“Well, I didn’t! I ’ad customers all night, till past two in the mornin’. Then I were knackered,” she said defiantly.
“Names would help me to believe you.”
“Oh, yeah! I’m gonna be in great shape fer me business if I give yer a list o’ toffs wot come ’ere fer a bit o’ fun, aren’t I? Do wonders fer me reputation, that would!”
“I expect I can find them from somebody else.” He said it lightly, as if it were an easy thing to do. “I can ask one of the pubs along the mall who was there that evening.”

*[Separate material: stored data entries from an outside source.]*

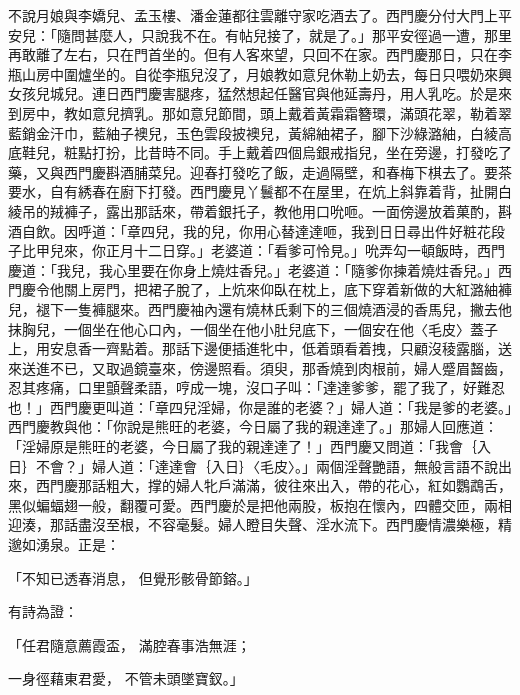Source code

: 不說月娘與李嬌兒、孟玉樓、潘金蓮都往雲離守家吃酒去了。西門慶分付大門上平安兒：「隨問甚麼人，只說我不在。有帖兒接了，就是了。」那平安徑過一遭，那里再敢離了左右，只在門首坐的。但有人客來望，只回不在家。西門慶那日，只在李瓶山房中圍爐坐的。自從李瓶兒沒了，月娘教如意兒休勒上奶去，每日只喂奶來興女孩兒城兒。連日西門慶害腿疼，猛然想起任醫官與他延壽丹，用人乳吃。於是來到房中，教如意兒擠乳。那如意兒節間，頭上戴着黃霜霜簪環，滿頭花翠，勒着翠藍銷金汗巾，藍紬子襖兒，玉色雲段披襖兒，黃綿紬裙子，腳下沙綠潞紬，白綾高底鞋兒，粧點打扮，比昔時不同。手上戴着四個烏銀戒指兒，坐在旁邊，打發吃了藥，又與西門慶斟酒脯菜兒。迎春打發吃了飯，走過隔壁，和春梅下棋去了。要茶要水，自有綉春在廚下打發。西門慶見丫鬟都不在屋里，在炕上斜靠着背，扯開白綾吊的羢褲子，露出那話來，帶着銀托子，教他用口吮咂。一面傍邊放着菓酌，斟酒自飲。因呼道：「章四兒，我的兒，你用心替達達咂，我到日日尋出件好粧花段子比甲兒來，你正月十二日穿。」老婆道：「看爹可怜見。」吮弄勾一頓飯時，西門慶道：「我兒，我心里要在你身上燒炷香兒。」老婆道：「隨爹你揀着燒炷香兒。」西門慶令他關上房門，把裙子脫了，上炕來仰臥在枕上，底下穿着新做的大紅潞紬褲兒，褪下一隻褲腿來。西門慶袖內還有燒林氏剩下的三個燒酒浸的香馬兒，撇去他抹胸兒，一個坐在他心口內，一個坐在他小肚兒底下，一個安在他〈毛皮〉蓋子上，用安息香一齊點着。那話下邊便插進牝中，低着頭看着拽，只顧沒稜露腦，送來送進不已，又取過鏡臺來，傍邊照看。須臾，那香燒到肉根前，婦人蹙眉齧齒，忍其疼痛，口里顫聲柔語，哼成一塊，沒口子叫：「達達爹爹，罷了我了，好難忍也！」西門慶更叫道：「章四兒淫婦，你是誰的老婆？」婦人道：「我是爹的老婆。」西門慶教與他：「你說是熊旺的老婆，今日屬了我的親達達了。」那婦人回應道：「淫婦原是熊旺的老婆，今日屬了我的親達達了！」西門慶又問道：「我會｛入日｝不會？」婦人道：「達達會｛入日｝〈毛皮〉。」兩個淫聲艷語，無般言語不說出來，西門慶那話粗大，撑的婦人牝戶滿滿，彼往來出入，帶的花心，紅如鸚鵡舌，黑似蝙蝠翅一般，翻覆可愛。西門慶於是把他兩股，板抱在懷內，四體交匝，兩相迎湊，那話盡沒至根，不容毫髮。婦人瞪目失聲、淫水流下。西門慶情濃樂極，精邈如湧泉。正是：

「不知已透春消息，  但覺形骸骨節鎔。」

有詩為證：

「任君隨意薦霞盃，  滿腔春事浩無涯；

一身徑藉東君愛，  不管未頭墜寶釵。」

Her face went even paler, her skin as white as milk. “Please, mister, yer’ll ruin me! If I lose all me customers, I in’t got nothin’ else I can do! An’ I owe money. They’ll come arter me!” She leaned toward him, and he could feel the warmth of her, a faint smell of perfume and sweat. “If I tell yer I took the cravat that afternoon, then yer’ll know it wasn’t Mr. Cardew as killed Mickey, an’ then yer’ll start all over again wi’ Tosh, an’ ’e’ll skin me alive for bringin’ trouble on ’im. ’E’ll beat the ’ell out o’ me, an’ then I won’t be able ter work.”
“You’re right,” Monk said gently. “That would be unfair.”

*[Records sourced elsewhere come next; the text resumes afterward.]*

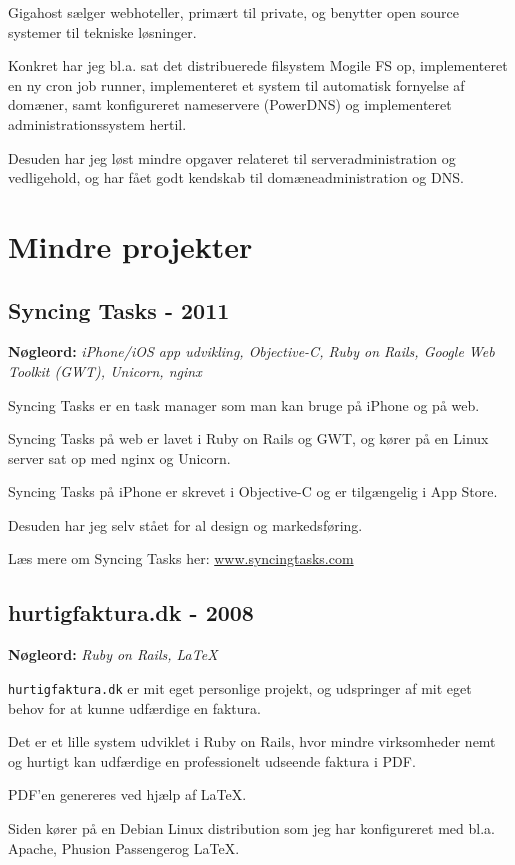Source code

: \documentclass[a4paper]{article}
\newcommand{\keywords}[1]{\small\textbf{Nøgleord:} \emph{#1}\normalsize}
\begin{document}
Gigahost sælger webhoteller, primært til private, og benytter open source systemer til tekniske løsninger.

Konkret har jeg bl.a. sat det distribuerede filsystem Mogile FS op, implementeret en ny cron job runner, implementeret et system til automatisk fornyelse af domæner, samt konfigureret nameservere (PowerDNS) og implementeret administrationssystem hertil.

Desuden har jeg løst mindre opgaver relateret til serveradministration og vedligehold, og har fået godt kendskab til domæneadministration og DNS.


\section*{Mindre projekter}

\subsection*{Syncing Tasks - 2011}
\keywords{iPhone/iOS app udvikling, Objective-C, Ruby on Rails, Google Web Toolkit (GWT), Unicorn, nginx}

Syncing Tasks er en task manager som man kan bruge på iPhone og på web. 

Syncing Tasks på web er lavet i Ruby on Rails og GWT, og kører på en Linux server sat op med nginx og Unicorn.

Syncing Tasks på iPhone er skrevet i Objective-C og er tilgængelig i App Store.

Desuden har jeg selv stået for al design og markedsføring.

Læs mere om Syncing Tasks her: \href{http://www.syncingtasks.com}{www.syncingtasks.com}

\subsection*{hurtigfaktura.dk - 2008}
\keywords{Ruby on Rails, \LaTeX}

\texttt{hurtigfaktura.dk} er mit eget personlige projekt, og udspringer af mit eget behov for at kunne udfærdige en faktura.

Det er et lille system udviklet i Ruby on Rails, hvor mindre virksomheder nemt og hurtigt kan udfærdige en professionelt udseende faktura i PDF.

PDF'en genereres ved hjælp af \LaTeX.

Siden kører på en Debian Linux distribution som jeg har konfigureret med bl.a. Apache, Phusion Passenger\texttrademark og \LaTeX.
\end{document}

She took a deep, shaky breath and made an attempt at a smile.
“Better to let Rupert Cardew hang,” he said quietly. “Who do you suppose did kill Mickey?”
Her hands were gripped so tight, there were white ridges on her knuckles.
“I dunno,” she whispered.
“He’ll need to come back and make sure you don’t tell anyone,” he pointed out. “Rupert will remember that you took his cravat. He’ll say so, in court, even if no one believes him. I dare say the prosecution will call you to give evidence, just to deny it. Close off all escape for him, as it were.”

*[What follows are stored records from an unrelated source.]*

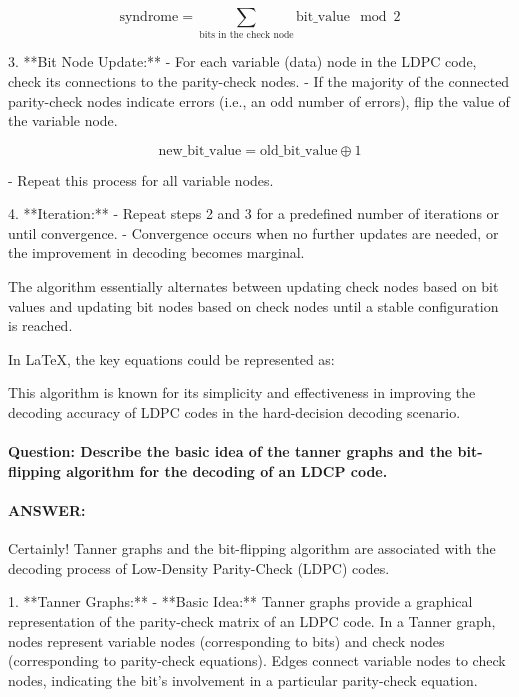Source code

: \documentclass[colorlinks,11pt,a4paper,normalphoto,withhyper,ragged2e]{altareport}
\begin{document}
				\[ \text{syndrome} = \sum_{\text{bits in the check node}} \text{bit\_value} \mod 2 \]
				
				3. **Bit Node Update:**
				- For each variable (data) node in the LDPC code, check its connections to the parity-check nodes.
				- If the majority of the connected parity-check nodes indicate errors (i.e., an odd number of errors), flip the value of the variable node.
				
				\[ \text{new\_bit\_value} = \text{old\_bit\_value} \oplus 1 \]
				
				- Repeat this process for all variable nodes.
				
				4. **Iteration:**
				- Repeat steps 2 and 3 for a predefined number of iterations or until convergence.
				- Convergence occurs when no further updates are needed, or the improvement in decoding becomes marginal.
				
				The algorithm essentially alternates between updating check nodes based on bit values and updating bit nodes based on check nodes until a stable configuration is reached.
				
				In LaTeX, the key equations could be represented as:
				
%				
				
				This algorithm is known for its simplicity and effectiveness in improving the decoding accuracy of LDPC codes in the hard-decision decoding scenario.
				
				
				
				
				
				\paragraph{Question: Describe the basic idea of the tanner graphs and the bit-flipping algorithm for the decoding of an LDCP code.}
				\paragraph{ANSWER:}
				
				Certainly! Tanner graphs and the bit-flipping algorithm are associated with the decoding process of Low-Density Parity-Check (LDPC) codes.
				
				1. **Tanner Graphs:**
				- **Basic Idea:** Tanner graphs provide a graphical representation of the parity-check matrix of an LDPC code. In a Tanner graph, nodes represent variable nodes (corresponding to bits) and check nodes (corresponding to parity-check equations). Edges connect variable nodes to check nodes, indicating the bit's involvement in a particular parity-check equation.
				
\end{document}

“Jesus! Ye’re a bastard!” she said huskily. “Worse than Tosh, yer are.”
“No, I’m not, Hattie.” He shook his head, although he felt a sharp stab of truth in what she said. “I want you to tell me the truth, then I’ll keep you safe.”
“Yeah?” she said contemptuously. “An’ ’ow are yer gonna do that, then? Buy a nice little room somewhere where they’ll never find me, will yer? An’ food an’ summink ter do, then?”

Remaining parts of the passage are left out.